Both Principal Components Analysis (PCA) and Factor Analysis (FA) are methods of “dimension reduction”. The name should give a clue about what their purpose is: To reduce the complexity in your data while sacrificing as little information as possible. Since PCA is a little simpler, we will focus on it throughout this explainer. Also, since it’s likely that you’ve taken a personality test in the past, let’s take it as an example. Assuming it was an actual scientific measure and not something off of Bookface1, once you scored it, you probably got some kind of description of your personality on a few traits (e.g., extraversion or agreeableness). This is exactly what dimension reduction is. You started with many questions and ended up with five or so traits.
Have you ever wondered how the creators of the questionnaire know how each of the questions contributes to each of the traits? No? Well, take a moment to ponder before you read on and find out the answer…
When we say ‘dimension’, what we mean is the number of variables you’re working with. If you only have one variable, you only need one axis (the number line) to plot all the points. For two variables, say, a person’s age and height, you need a 2-D plot, with age on one of the axes and height on the other. Each individual’s value of age and height gives you the coordinates of the point representing that individual on your plot. If you add another variable, you need to expand the plotting region into a higher dimension: a 3-D space with height, width, and depth. Beyond 3 variables, plotting becomes difficult as our imagination is mostly restricted to three spatial dimensions but the idea is the same2: if someone answers 50 personality questions, you can locate them as a single point in a 50-dimensional space, where each one of the 50 axes is somehow perpendicular to all the others. Mind = blown.
Since this is supposed to be a visual guide, let’s restrict ourselves to two dimensions:
Okay, we have some data. Hopefully, you can see the two variables depicted are positively correlated but let’s see just how much:
cor(df)
## x y
## x 1.0000000 0.6296835
## y 0.6296835 1.0000000
There’s a reason I’m not showing you just the single number you get from cor(df$x, df$y)
: I would like you to familiarise yourself with the correlation matrix. As you can see, this is a 2 \(\times\) 23 symmetrical matrix (a rectangular arrangement of numbers) with 1s on the diagonal – because a correlation of a variable with itself is always 1 – and cor(x, y)
in place of the two off-diagonal elements. The reason why I’m showing you the full matrix is that we can visualise it on the plot.
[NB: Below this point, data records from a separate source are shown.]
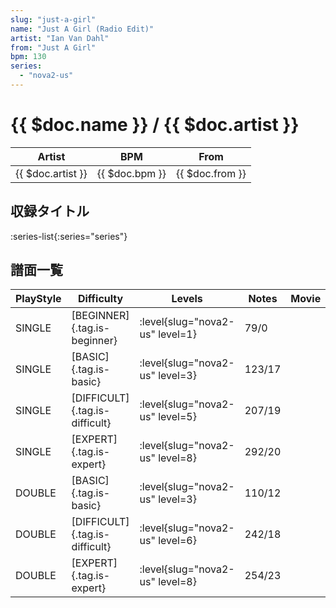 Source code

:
 ```yaml
---
slug: "just-a-girl"
name: "Just A Girl (Radio Edit)"
artist: "Ian Van Dahl"
from: "Just A Girl"
bpm: 130
series:
  - "nova2-us"
---
```


# {{ $doc.name }} / {{ $doc.artist }}

|Artist|BPM|From|
|------|---|----|
|{{ $doc.artist }}|{{ $doc.bpm }}|{{ $doc.from }}|

## 収録タイトル

:series-list{:series="series"}

## 譜面一覧

|PlayStyle|Difficulty|Levels|Notes|Movie|
|---------|----------|------|-----|-----|
|SINGLE|[BEGINNER]{.tag.is-beginner}|:level{slug="nova2-us" level=1}|79/0||
|SINGLE|[BASIC]{.tag.is-basic}|:level{slug="nova2-us" level=3}|123/17||
|SINGLE|[DIFFICULT]{.tag.is-difficult}|:level{slug="nova2-us" level=5}|207/19||
|SINGLE|[EXPERT]{.tag.is-expert}|:level{slug="nova2-us" level=8}|292/20||
|DOUBLE|[BASIC]{.tag.is-basic}|:level{slug="nova2-us" level=3}|110/12||
|DOUBLE|[DIFFICULT]{.tag.is-difficult}|:level{slug="nova2-us" level=6}|242/18||
|DOUBLE|[EXPERT]{.tag.is-expert}|:level{slug="nova2-us" level=8}|254/23||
Think of the columns of the matrix as coordinates of two points on our plot, one with x-value of 1 and y-value of 0.63, and the other one with the values swapped:
Better still, we can imagine these as arrows from the origin point (0, 0) to these two separate points. These arrows represent vectors that have magnitude (length) and direction:
Right, so the question now is: how can we reduce the dimensionality of our data so that we lose as little information as possible? To reduce dimensionality means to flatten out your data, in our case to put all the points on a single number line. To preserve information in this context means to put the points on the line in such a way that points that started close together in the 2D plane end up relatively close together on the line and point that start out distant end up relatively far apart. So, in other words, the question is…
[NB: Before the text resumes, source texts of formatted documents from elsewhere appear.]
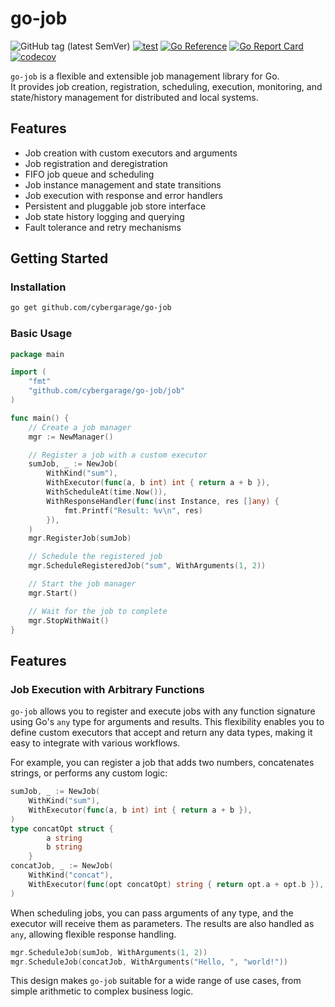 # go-job

![GitHub tag (latest SemVer)](https://img.shields.io/github/v/tag/cybergarage/go-job)
[![test](https://github.com/cybergarage/go-job/actions/workflows/make.yml/badge.svg)](https://github.com/cybergarage/go-job/actions/workflows/make.yml)
[![Go Reference](https://pkg.go.dev/badge/github.com/cybergarage/go-job.svg)](https://pkg.go.dev/github.com/cybergarage/go-job)
 [![Go Report Card](https://img.shields.io/badge/go%20report-A%2B-brightgreen)](https://goreportcard.com/report/github.com/cybergarage/go-job) 
 [![codecov](https://codecov.io/gh/cybergarage/go-job/graph/badge.svg?token=OCU5V0H3OX)](https://codecov.io/gh/cybergarage/go-job)

`go-job` is a flexible and extensible job management library for Go.  
It provides job creation, registration, scheduling, execution, monitoring, and state/history management for distributed and local systems.

## Features

- Job creation with custom executors and arguments
- Job registration and deregistration
- FIFO job queue and scheduling
- Job instance management and state transitions
- Job execution with response and error handlers
- Persistent and pluggable job store interface
- Job state history logging and querying
- Fault tolerance and retry mechanisms

## Getting Started

### Installation

```sh
go get github.com/cybergarage/go-job
```

### Basic Usage

```go
package main

import (
    "fmt"
    "github.com/cybergarage/go-job/job"
)

func main() {
	// Create a job manager
	mgr := NewManager()

	// Register a job with a custom executor
	sumJob, _ := NewJob(
		WithKind("sum"),
		WithExecutor(func(a, b int) int { return a + b }),
		WithScheduleAt(time.Now()),
		WithResponseHandler(func(inst Instance, res []any) {
			fmt.Printf("Result: %v\n", res)
		}),
	)
	mgr.RegisterJob(sumJob)

	// Schedule the registered job
	mgr.ScheduleRegisteredJob("sum", WithArguments(1, 2))

	// Start the job manager
	mgr.Start()

	// Wait for the job to complete
	mgr.StopWithWait()
}
```

## Features

### Job Execution with Arbitrary Functions

`go-job` allows you to register and execute jobs with any function signature using Go's `any` type for arguments and results. This flexibility enables you to define custom executors that accept and return any data types, making it easy to integrate with various workflows.

For example, you can register a job that adds two numbers, concatenates strings, or performs any custom logic:

```go
sumJob, _ := NewJob(
	WithKind("sum"),
	WithExecutor(func(a, b int) int { return a + b }),
)
type concatOpt struct {
		a string
		b string
	}
concatJob, _ := NewJob(
	WithKind("concat"),
	WithExecutor(func(opt concatOpt) string { return opt.a + opt.b }),
)
```

When scheduling jobs, you can pass arguments of any type, and the executor will receive them as parameters. The results are also handled as `any`, allowing flexible response handling.

```go	
mgr.ScheduleJob(sumJob, WithArguments(1, 2))
mgr.ScheduleJob(concatJob, WithArguments("Hello, ", "world!"))
```

This design makes `go-job` suitable for a wide range of use cases, from simple arithmetic to complex business logic.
Here is where the idea of eigenvectors comes into the picture. A typical correlation matrix4 has as many eigenvectors as it has columns (and indeed rows) and each eigenvector has a length, called the eigenvalue. Let’s see:
eigen(cor(df))
## eigen() decomposition
## $values
## [1] 1.6296835 0.3703165
##
## $vectors
## [,1] [,2]
## [1,] 0.7071068 -0.7071068
## [2,] 0.7071068 0.7071068
Again, in the $vector
section, we have a matrix whose columns represent the direction of the two eigenvectors. They are both of length 1. We will get to the $values
section in due course. For the time being, let’s replace the correlation vectors in the plot with lines going through them and visualise these two eigenvectors:
There are several things to notice about eigenvectors of correlation matrices:
they are always orthogonal with respect to each other,
they bisect the angles between the dashed lines,
importantly, the fisrt (here, purple) eigenvector points in the direction of the greatest variance in the data.
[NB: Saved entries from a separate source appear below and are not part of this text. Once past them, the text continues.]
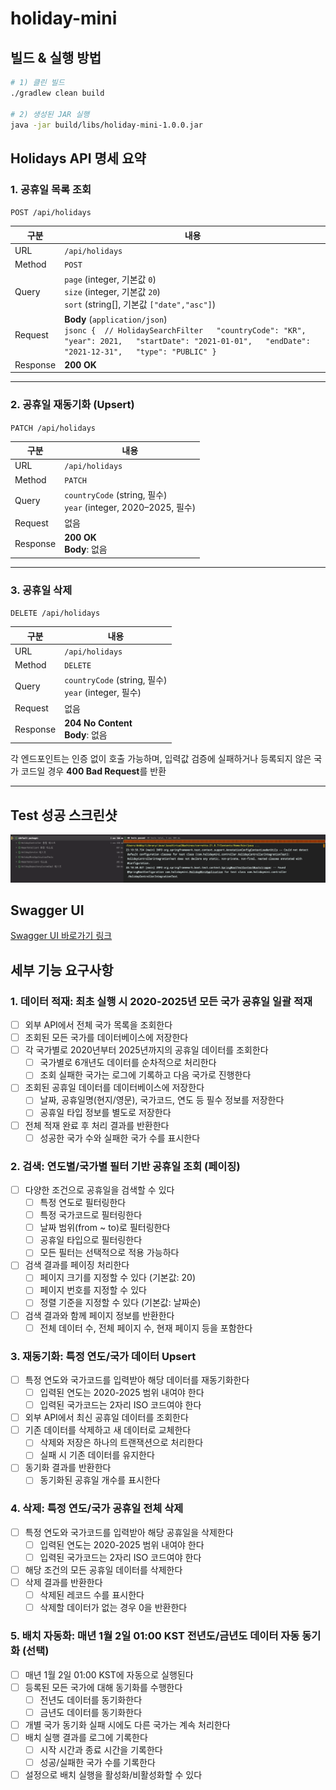 # holiday-mini

## 빌드 & 실행 방법
```bash
# 1) 클린 빌드
./gradlew clean build

# 2) 생성된 JAR 실행
java -jar build/libs/holiday-mini-1.0.0.jar
```

## Holidays API 명세 요약

### 1. 공휴일 목록 조회

`POST /api/holidays`

| 구분       | 내용                                                                                                                                                                                        |
|----------|-------------------------------------------------------------------------------------------------------------------------------------------------------------------------------------------|
| URL      | `/api/holidays`                                                                                                                                                                           |
| Method   | `POST`                                                                                                                                                                                    |
| Query    | `page` (integer, 기본값 `0`) <br> `size` (integer, 기본값 `20`) <br> `sort` (string\[], 기본값 `["date","asc"]`)                                                                                   |
| Request  | **Body** (`application/json`) <br> `jsonc {  // HolidaySearchFilter   "countryCode": "KR",   "year": 2021,   "startDate": "2021-01-01",   "endDate": "2021-12-31",   "type": "PUBLIC" } ` |
| Response | **200 OK**                                                                                                                                                                                |

---

### 2. 공휴일 재동기화 (Upsert)

`PATCH /api/holidays`

| 구분       | 내용                                                              |
| -------- | --------------------------------------------------------------- |
| URL      | `/api/holidays`                                                 |
| Method   | `PATCH`                                                         |
| Query    | `countryCode` (string, 필수) <br> `year` (integer, 2020–2025, 필수) |
| Request  | 없음                                                              |
| Response | **200 OK** <br> **Body**: 없음                                    |

---

### 3. 공휴일 삭제

`DELETE /api/holidays`

| 구분       | 내용                                                   |
| -------- | ---------------------------------------------------- |
| URL      | `/api/holidays`                                      |
| Method   | `DELETE`                                             |
| Query    | `countryCode` (string, 필수) <br> `year` (integer, 필수) |
| Request  | 없음                                                   |
| Response | **204 No Content** <br> **Body**: 없음                 |

각 엔드포인트는 인증 없이 호출 가능하며, 입력값 검증에 실패하거나 등록되지 않은 국가 코드일 경우 **400 Bad Request**를 반환

---
## Test 성공 스크린샷

![img.png](img.png)


## Swagger UI

[Swagger UI 바로가기 링크](https://dobby-kim.github.io/holiday-mini)

## 세부 기능 요구사항

### 1. 데이터 적재: 최초 실행 시 2020-2025년 모든 국가 공휴일 일괄 적재

- [ ] 외부 API에서 전체 국가 목록을 조회한다
- [ ] 조회된 모든 국가를 데이터베이스에 저장한다
- [ ] 각 국가별로 2020년부터 2025년까지의 공휴일 데이터를 조회한다
    - [ ] 국가별로 6개년도 데이터를 순차적으로 처리한다
    - [ ] 조회 실패한 국가는 로그에 기록하고 다음 국가로 진행한다
- [ ] 조회된 공휴일 데이터를 데이터베이스에 저장한다
    - [ ] 날짜, 공휴일명(현지/영문), 국가코드, 연도 등 필수 정보를 저장한다
    - [ ] 공휴일 타입 정보를 별도로 저장한다
- [ ] 전체 적재 완료 후 처리 결과를 반환한다
    - [ ] 성공한 국가 수와 실패한 국가 수를 표시한다

### 2. 검색: 연도별/국가별 필터 기반 공휴일 조회 (페이징)

- [ ] 다양한 조건으로 공휴일을 검색할 수 있다
    - [ ] 특정 연도로 필터링한다
    - [ ] 특정 국가코드로 필터링한다
    - [ ] 날짜 범위(from ~ to)로 필터링한다
    - [ ] 공휴일 타입으로 필터링한다
    - [ ] 모든 필터는 선택적으로 적용 가능하다
- [ ] 검색 결과를 페이징 처리한다
    - [ ] 페이지 크기를 지정할 수 있다 (기본값: 20)
    - [ ] 페이지 번호를 지정할 수 있다
    - [ ] 정렬 기준을 지정할 수 있다 (기본값: 날짜순)
- [ ] 검색 결과와 함께 페이지 정보를 반환한다
    - [ ] 전체 데이터 수, 전체 페이지 수, 현재 페이지 등을 포함한다

### 3. 재동기화: 특정 연도/국가 데이터 Upsert

- [ ] 특정 연도와 국가코드를 입력받아 해당 데이터를 재동기화한다
    - [ ] 입력된 연도는 2020-2025 범위 내여야 한다
    - [ ] 입력된 국가코드는 2자리 ISO 코드여야 한다
- [ ] 외부 API에서 최신 공휴일 데이터를 조회한다
- [ ] 기존 데이터를 삭제하고 새 데이터로 교체한다
    - [ ] 삭제와 저장은 하나의 트랜잭션으로 처리한다
    - [ ] 실패 시 기존 데이터를 유지한다
- [ ] 동기화 결과를 반환한다
    - [ ] 동기화된 공휴일 개수를 표시한다

### 4. 삭제: 특정 연도/국가 공휴일 전체 삭제

- [ ] 특정 연도와 국가코드를 입력받아 해당 공휴일을 삭제한다
    - [ ] 입력된 연도는 2020-2025 범위 내여야 한다
    - [ ] 입력된 국가코드는 2자리 ISO 코드여야 한다
- [ ] 해당 조건의 모든 공휴일 데이터를 삭제한다
- [ ] 삭제 결과를 반환한다
    - [ ] 삭제된 레코드 수를 표시한다
    - [ ] 삭제할 데이터가 없는 경우 0을 반환한다

### 5. 배치 자동화: 매년 1월 2일 01:00 KST 전년도/금년도 데이터 자동 동기화 (선택)

- [ ] 매년 1월 2일 01:00 KST에 자동으로 실행된다
- [ ] 등록된 모든 국가에 대해 동기화를 수행한다
    - [ ] 전년도 데이터를 동기화한다
    - [ ] 금년도 데이터를 동기화한다
- [ ] 개별 국가 동기화 실패 시에도 다른 국가는 계속 처리한다
- [ ] 배치 실행 결과를 로그에 기록한다
    - [ ] 시작 시간과 종료 시간을 기록한다
    - [ ] 성공/실패한 국가 수를 기록한다
- [ ] 설정으로 배치 실행을 활성화/비활성화할 수 있다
And there, in point 3 lies the answer to our question: the line we want all the data points to fall on should be in the direction of the greatest variance. In order to better understand what this means, we need to talk briefly about linear transformation.
This is just a fancy name for addition, subtraction, multiplication, and division. The reason these operations are called linear transformations is that they change the values provided but preserve the proportional distances between the values. So the relative distances between 1, 3, and 5 are the same as the relative distances between 1 + 4, 3 + 4, and 5 + 4, or between 1 \(\times\) 7, 3 \(\times\) 7, and 5 \(\times\) 7. In visual terms, you can think of linear transformations as ways of shifting the points along any of the axes or stretching, squishing, skewing, or rotating space itself. All of these ways of warping space keep three things unchanged:
the origin point (0, 0) stays where it is,
any lines (horizontal, vertical, diagonal…) that start out as parallel remain parallel, and
the distances between points (or lines) remain proportional.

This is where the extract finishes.